▶ [Exercise requirements]: All that is needed is the first stretch of the listing below, repeated exactly and ending with the line that contains "丰富一单调 生气勃勃一死气沉沉". Pictures are to be left out.

▶ [Exercise input]:

● ● ●

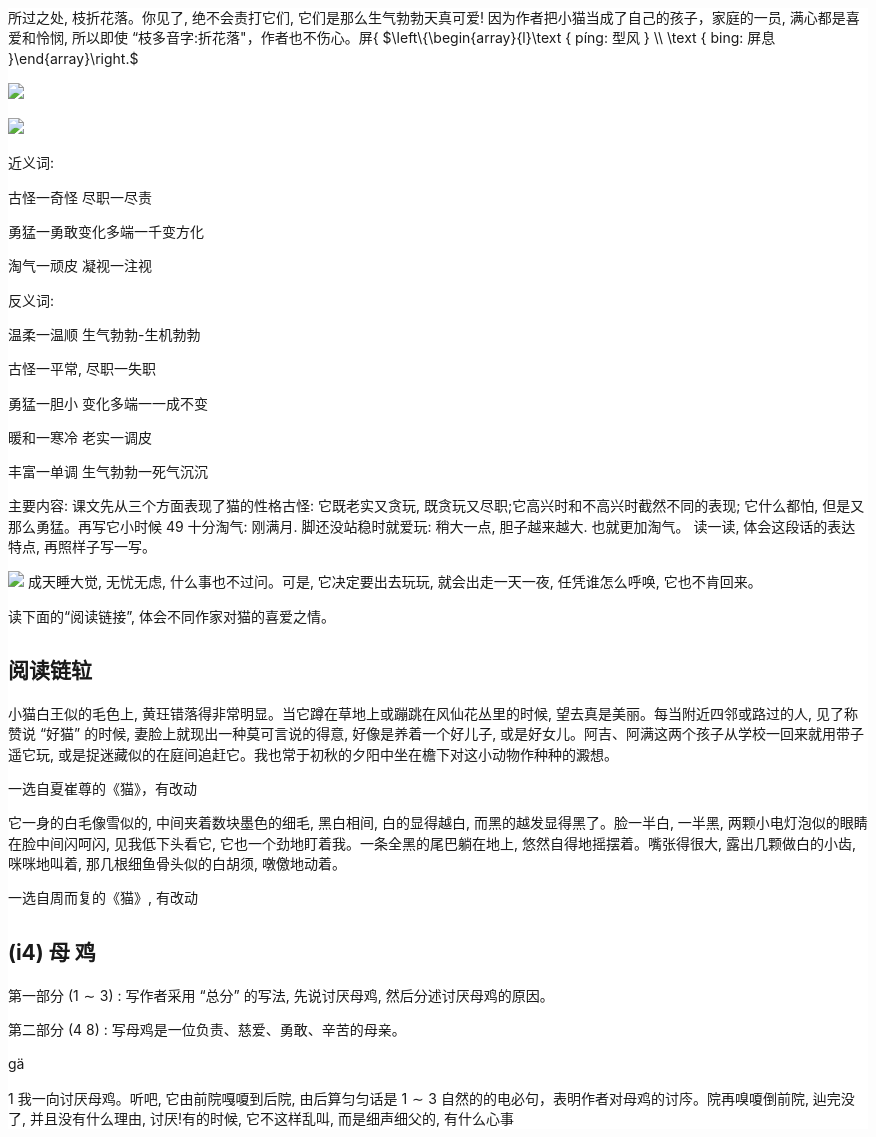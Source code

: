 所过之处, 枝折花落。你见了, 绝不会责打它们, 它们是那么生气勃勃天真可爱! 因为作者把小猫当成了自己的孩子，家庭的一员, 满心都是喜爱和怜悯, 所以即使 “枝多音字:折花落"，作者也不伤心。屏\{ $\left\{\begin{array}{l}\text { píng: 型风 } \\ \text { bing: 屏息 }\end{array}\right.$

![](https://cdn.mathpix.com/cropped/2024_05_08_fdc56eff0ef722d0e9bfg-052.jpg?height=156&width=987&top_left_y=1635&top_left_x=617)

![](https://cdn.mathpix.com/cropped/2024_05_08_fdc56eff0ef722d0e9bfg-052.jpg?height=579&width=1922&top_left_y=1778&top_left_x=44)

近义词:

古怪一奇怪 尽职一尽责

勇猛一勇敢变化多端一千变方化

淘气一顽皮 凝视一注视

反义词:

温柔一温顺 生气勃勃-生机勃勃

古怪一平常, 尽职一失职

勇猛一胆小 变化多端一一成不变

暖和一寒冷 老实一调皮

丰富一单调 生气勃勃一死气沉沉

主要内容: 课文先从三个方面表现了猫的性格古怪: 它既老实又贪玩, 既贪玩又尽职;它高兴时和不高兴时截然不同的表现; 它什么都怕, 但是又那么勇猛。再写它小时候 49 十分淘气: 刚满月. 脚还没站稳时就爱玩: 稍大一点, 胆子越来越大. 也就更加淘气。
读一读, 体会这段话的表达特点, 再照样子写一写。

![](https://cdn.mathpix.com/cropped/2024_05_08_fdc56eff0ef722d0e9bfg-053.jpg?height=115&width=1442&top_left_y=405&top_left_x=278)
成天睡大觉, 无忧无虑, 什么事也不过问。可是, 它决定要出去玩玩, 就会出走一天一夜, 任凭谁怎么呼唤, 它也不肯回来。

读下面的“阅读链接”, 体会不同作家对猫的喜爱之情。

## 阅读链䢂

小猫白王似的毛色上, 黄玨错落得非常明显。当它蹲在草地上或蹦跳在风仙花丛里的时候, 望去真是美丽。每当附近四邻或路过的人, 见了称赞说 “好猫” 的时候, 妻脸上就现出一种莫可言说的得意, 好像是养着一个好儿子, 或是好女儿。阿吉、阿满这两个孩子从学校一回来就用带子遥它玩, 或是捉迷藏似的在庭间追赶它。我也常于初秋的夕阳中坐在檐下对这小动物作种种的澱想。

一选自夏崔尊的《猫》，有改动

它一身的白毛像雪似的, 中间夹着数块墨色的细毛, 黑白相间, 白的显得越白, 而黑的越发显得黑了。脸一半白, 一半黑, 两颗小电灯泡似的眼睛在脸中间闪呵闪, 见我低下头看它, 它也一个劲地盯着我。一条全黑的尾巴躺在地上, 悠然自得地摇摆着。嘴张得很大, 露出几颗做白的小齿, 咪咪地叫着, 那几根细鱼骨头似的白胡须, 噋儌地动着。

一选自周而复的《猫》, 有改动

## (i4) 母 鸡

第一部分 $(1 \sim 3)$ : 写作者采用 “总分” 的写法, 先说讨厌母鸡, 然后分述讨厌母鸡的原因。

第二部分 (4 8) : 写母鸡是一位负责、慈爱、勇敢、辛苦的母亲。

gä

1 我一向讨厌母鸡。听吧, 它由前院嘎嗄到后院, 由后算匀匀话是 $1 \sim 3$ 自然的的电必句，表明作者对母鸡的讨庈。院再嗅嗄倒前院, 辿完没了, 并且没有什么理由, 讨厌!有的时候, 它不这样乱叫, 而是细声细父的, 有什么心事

● ● ●

▶ [Expected answer]:
Source code

: 所过之处, 枝折花落。你见了, 绝不会责打它们, 它们是那么生气勃勃天真可爱! 因为作者把小猫当成了自己的孩子，家庭的一员, 满心都是喜爱和怜悯, 所以即使 “枝多音字:折花落"，作者也不伤心。屏\{ $\left\{\begin{array}{l}\text { píng: 型风 } \\ \text { bing: 屏息 }\end{array}\right.$

![](https://cdn.mathpix.com/cropped/2024_05_08_fdc56eff0ef722d0e9bfg-052.jpg?height=156&width=987&top_left_y=1635&top_left_x=617)

![](https://cdn.mathpix.com/cropped/2024_05_08_fdc56eff0ef722d0e9bfg-052.jpg?height=579&width=1922&top_left_y=1778&top_left_x=44)

近义词:

古怪一奇怪 尽职一尽责

勇猛一勇敢变化多端一千变方化

淘气一顽皮 凝视一注视

反义词:

温柔一温顺 生气勃勃-生机勃勃

古怪一平常, 尽职一失职

勇猛一胆小 变化多端一一成不变

暖和一寒冷 老实一调皮

丰富一单调 生气勃勃一死气沉沉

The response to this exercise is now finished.